Truth vs. Lie #4: GRACE IS EARNED
There is always something that a bad guy has to do in fiction to earn their way back. Vader must kill the Emperor and bring balance back to the Force. Teal’c has to break everyone out of prison (more than once) and save the world a couple of times (he’s counting). Jean Lefitte must fight the British alongside the Americans in the war of 1812. What’s missing here? When was the last time that you saw a character shown grace?
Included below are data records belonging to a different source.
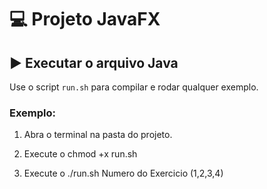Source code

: # 💻 Projeto JavaFX


## ▶️ Executar o arquivo Java

Use o script `run.sh` para compilar e rodar qualquer exemplo.

### Exemplo:

1. Abra o terminal na pasta do projeto.

2. Execute o chmod +x run.sh

3. Execute o ./run.sh Numero do Exercicio (1,2,3,4)
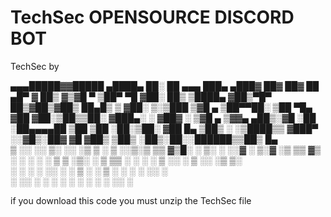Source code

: # TechSec OPENSOURCE DISCORD BOT 

TechSec by 

▄▄▄█████▓▓█████  ▄████▄   ██░ ██     ▄▄▄          ███▄ ▄███▓ ██▓ ██▓     ██ ▄█▀ 
▓  ██▒ ▓▒▓█   ▀ ▒██▀ ▀█  ▓██░ ██▒   ▒████▄       ▓██▒▀█▀ ██▒▓██▒▓██▒     ██▄█▒ 
▒ ▓██░ ▒░▒███   ▒▓█    ▄ ▒██▀▀██░   ▒██  ▀█▄     ▓██    ▓██░▒██▒▒██░    ▓███▄░ 
░ ▓██▓ ░ ▒▓█  ▄ ▒▓▓▄ ▄██▒░▓█ ░██    ░██▄▄▄▄██    ▒██    ▒██ ░██░▒██░    ▓██ █▄ 
  ▒██▒ ░ ░▒████▒▒ ▓███▀ ░░▓█▒░██▓    ▓█   ▓██▒   ▒██▒   ░██▒░██░░██████▒▒██▒ █▄   
  ▒ ░░   ░░ ▒░ ░░ ░▒ ▒  ░ ▒ ░░▒░▒    ▒▒   ▓▒█░   ░ ▒░   ░  ░░▓  ░ ▒░▓  ░▒ ▒▒ ▓▒   
    ░     ░ ░  ░  ░  ▒    ▒ ░▒░ ░     ▒   ▒▒ ░   ░  ░      ░ ▒ ░░ ░ ▒  ░░ ░▒ ▒░    
  ░         ░   ░         ░  ░░ ░     ░   ▒      ░      ░    ▒ ░  ░ ░   ░ ░░ ░  
            ░  ░░ ░       ░  ░  ░         ░  ░          ░    ░      ░  ░░  ░  
            
if you download this code you must unzip the TechSec file
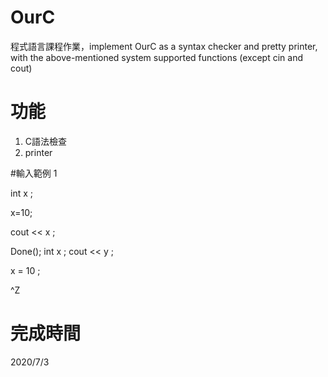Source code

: # OurC
  程式語言課程作業，implement OurC as a syntax checker and pretty printer, with the above-mentioned system supported functions (except cin and cout)

# 功能
1. C語法檢查
2. printer

#輸入範例
1

int x ;

x=10;

cout << x ;

Done(); int x ; cout << y ;

x = 10 ;

^Z



# 完成時間
2020/7/3
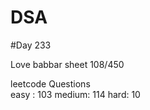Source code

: # DSA

#Day 233

Love babbar sheet
    108/450
    
leetcode Questions   
easy : 103
medium: 114
hard: 10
When was the last time that someone went after someone completely undeserving, not because they were good, but knowing full well that they were evil and going there anyway?
This is Vader Syndrome, the good and the bad. I view it as a symptom of our culture. America was “Christian” for so long (apart from slavery, socialism, abortion, fascism, the occasional genocidal attempt…) that we tend to accept American values as Christian ones without parsing them, so we learn about good guys, bad guys, and redemption from TV and movies much more than we ever take the Word of God, apply it, and then spread it around in our relationships and our fiction.
That’s part of Vader Syndrome, and it’s going to keep going on as long as we let it.
Until we change things.
I am trying. What do you say? Who will join me?